When author John Draper set out to write “A Danger to God Himself,” he had one thing in mind—”To write a novel that would skewer Mormonism.” However, by the end of the process, his beliefs changed about his religion.
I sat down with Draper’s fiction novel to explore what made him change his beliefs. As someone who grew up in a predominately religious area with no religion myself, this book took me on a journey.
About eight years ago, Draper started inviting missionaries from The Church of Jesus Christ of Latter-Day Saints to his house and was perplexed by what they had to say.
“I was struck with the incongruity of it all,” he said. “These kids were so sure they knew the secret to happiness.”
When Draper set out to research the topic, he also researched the Latter-Day Saints religion and began to realize how different it was from his Protestant faith.
His novel sets out to explore the idea of schizophrenia in the LDS religion, particularly with missionaries. He began thinking of what would happen if a young missionary were to feel the effects of schizophrenia while on their mission.
Schizophrenia is a chronic, severe and disabling brain disorder that can cause people to hear voices, believe that other people are reading their minds and think others are plotting to harm them.
As Draper continued his research and his writing, he began to think differently about his subject. Draper realized that perhaps the way he approached his beliefs in God weren’t so different from the missionaries he let into his home.
Upon finishing the book, Draper said he felt liberated.
“I finished the novel in the light of this new perception,” he said.
While he set out to criticize the LDS religion, he really ended up writing about the fallacy of religious certainty, quoting Voltaire’s remark that “Doubt is uncomfortable, certainty is ridiculous.”
As someone who is not religious, it was easy to get into this book. It’s smart, well structured and the storyline is downright interesting. Even though I’ve lived in Utah my entire life, I never knew much about the religion, but Draper’s book offers real insight. I frequently found myself asking, “Is that what it’s really like?” When characters were going through their routines at church, discussing rules they follow or talking about how the religion affects their family life, I was genuinely interested because it was all so new to me.
While it fascinating to learn about a religion, it was often easy to get lost in the Bible quotations and other religious references. There are areas in the book that confused me, but there are many places where Draper takes the time to explain what a certain aspect of the religion means, which, to an objective reader, was very helpful.
The book takes on a very real quality throughout, and the characters are relatable. It doesn’t feel as if Draper is making up outlandish things that his readers can’t follow. No one is perfect, and the characters in this book exhibit that as well. Similarly, the vocabulary that Draper uses really adds to the characters’ personalities.
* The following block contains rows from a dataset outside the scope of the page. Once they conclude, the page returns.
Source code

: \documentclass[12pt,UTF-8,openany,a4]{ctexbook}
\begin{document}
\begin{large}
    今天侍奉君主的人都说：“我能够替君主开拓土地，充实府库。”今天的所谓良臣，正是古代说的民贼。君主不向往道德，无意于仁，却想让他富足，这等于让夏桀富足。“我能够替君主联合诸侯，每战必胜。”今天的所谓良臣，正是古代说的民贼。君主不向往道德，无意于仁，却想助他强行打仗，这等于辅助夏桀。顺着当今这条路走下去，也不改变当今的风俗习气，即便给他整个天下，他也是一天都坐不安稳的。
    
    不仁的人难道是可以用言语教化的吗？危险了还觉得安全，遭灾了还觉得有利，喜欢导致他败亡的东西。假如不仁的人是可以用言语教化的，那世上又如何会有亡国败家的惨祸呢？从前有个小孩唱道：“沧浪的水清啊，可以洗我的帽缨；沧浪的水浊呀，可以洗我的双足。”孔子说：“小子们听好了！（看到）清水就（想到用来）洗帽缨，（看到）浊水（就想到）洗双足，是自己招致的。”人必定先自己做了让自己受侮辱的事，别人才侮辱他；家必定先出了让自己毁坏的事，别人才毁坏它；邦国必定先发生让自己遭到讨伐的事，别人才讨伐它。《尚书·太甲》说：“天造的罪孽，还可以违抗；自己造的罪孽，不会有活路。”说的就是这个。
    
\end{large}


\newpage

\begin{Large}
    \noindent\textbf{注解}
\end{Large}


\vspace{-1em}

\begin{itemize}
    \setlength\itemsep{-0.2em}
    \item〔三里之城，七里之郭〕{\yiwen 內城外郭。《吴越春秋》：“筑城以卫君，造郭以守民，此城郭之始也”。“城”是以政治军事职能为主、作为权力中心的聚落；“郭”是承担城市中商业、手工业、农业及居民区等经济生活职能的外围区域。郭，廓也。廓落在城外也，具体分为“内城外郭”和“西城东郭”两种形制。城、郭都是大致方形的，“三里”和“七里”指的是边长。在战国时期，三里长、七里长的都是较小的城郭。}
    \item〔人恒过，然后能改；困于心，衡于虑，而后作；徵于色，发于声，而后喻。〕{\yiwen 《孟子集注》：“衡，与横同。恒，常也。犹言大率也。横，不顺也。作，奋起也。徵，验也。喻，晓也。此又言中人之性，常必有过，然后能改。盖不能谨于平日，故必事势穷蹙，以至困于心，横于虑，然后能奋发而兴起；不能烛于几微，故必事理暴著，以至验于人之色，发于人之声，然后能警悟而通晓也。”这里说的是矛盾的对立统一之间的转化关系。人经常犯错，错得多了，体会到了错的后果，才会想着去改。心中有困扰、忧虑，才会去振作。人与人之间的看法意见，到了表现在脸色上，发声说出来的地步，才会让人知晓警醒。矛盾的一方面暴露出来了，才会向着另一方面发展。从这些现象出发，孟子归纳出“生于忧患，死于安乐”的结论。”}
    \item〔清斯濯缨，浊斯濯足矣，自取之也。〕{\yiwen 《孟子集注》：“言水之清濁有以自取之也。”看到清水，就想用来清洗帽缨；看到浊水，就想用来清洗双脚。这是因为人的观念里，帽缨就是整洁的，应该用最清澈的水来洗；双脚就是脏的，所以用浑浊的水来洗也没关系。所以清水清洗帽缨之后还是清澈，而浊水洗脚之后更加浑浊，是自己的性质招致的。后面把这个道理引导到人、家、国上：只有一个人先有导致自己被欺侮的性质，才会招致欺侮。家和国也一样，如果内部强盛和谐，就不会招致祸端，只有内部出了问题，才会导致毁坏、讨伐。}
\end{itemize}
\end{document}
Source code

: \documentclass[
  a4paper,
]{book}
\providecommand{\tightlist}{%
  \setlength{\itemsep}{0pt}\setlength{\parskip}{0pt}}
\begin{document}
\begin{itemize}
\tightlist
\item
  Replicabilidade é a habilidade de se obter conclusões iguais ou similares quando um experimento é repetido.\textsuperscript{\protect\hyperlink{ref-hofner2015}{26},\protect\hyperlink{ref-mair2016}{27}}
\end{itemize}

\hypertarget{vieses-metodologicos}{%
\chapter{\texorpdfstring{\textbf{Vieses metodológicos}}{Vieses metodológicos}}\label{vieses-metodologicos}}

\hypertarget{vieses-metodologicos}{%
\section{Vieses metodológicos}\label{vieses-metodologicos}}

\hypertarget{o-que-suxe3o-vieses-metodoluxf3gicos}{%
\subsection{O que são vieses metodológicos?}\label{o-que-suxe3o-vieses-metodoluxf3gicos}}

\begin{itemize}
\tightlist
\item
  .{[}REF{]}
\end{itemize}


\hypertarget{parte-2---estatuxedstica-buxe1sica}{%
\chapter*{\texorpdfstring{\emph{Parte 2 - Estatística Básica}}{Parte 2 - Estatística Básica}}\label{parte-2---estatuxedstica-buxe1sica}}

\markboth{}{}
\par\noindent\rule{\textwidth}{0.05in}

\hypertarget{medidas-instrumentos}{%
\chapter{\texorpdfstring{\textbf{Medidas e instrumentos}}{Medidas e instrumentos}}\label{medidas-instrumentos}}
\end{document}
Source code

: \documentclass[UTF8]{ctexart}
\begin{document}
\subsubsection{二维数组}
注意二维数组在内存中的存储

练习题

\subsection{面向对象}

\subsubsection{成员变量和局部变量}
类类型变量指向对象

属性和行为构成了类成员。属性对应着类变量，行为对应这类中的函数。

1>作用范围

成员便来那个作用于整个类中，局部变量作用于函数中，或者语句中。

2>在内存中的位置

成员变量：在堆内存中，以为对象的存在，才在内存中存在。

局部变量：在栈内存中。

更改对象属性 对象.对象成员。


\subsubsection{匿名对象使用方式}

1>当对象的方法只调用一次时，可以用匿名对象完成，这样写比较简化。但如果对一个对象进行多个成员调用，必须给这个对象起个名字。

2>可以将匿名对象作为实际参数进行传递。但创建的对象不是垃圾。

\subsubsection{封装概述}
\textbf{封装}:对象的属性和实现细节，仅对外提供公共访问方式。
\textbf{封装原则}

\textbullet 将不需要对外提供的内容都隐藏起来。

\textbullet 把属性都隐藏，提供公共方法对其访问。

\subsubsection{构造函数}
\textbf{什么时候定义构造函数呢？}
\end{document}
Like Draper said, the book seeks to explore the meaning of different aspects of religion, such as inconsistencies and questions about what they believe. The central characters often do this, and it’s engaging to read and share their thought processes. Also, Draper demonstrates some of the tension that comes with being affiliated with other religions and how the LDS church differs from others.
Overall, this book is a great read. If you’re looking for something to make you think, this definitely will. Draper also has a blog that explores other topics that go along with the book. Draper’s book is available on Amazon as a Kindle version or a paperback version.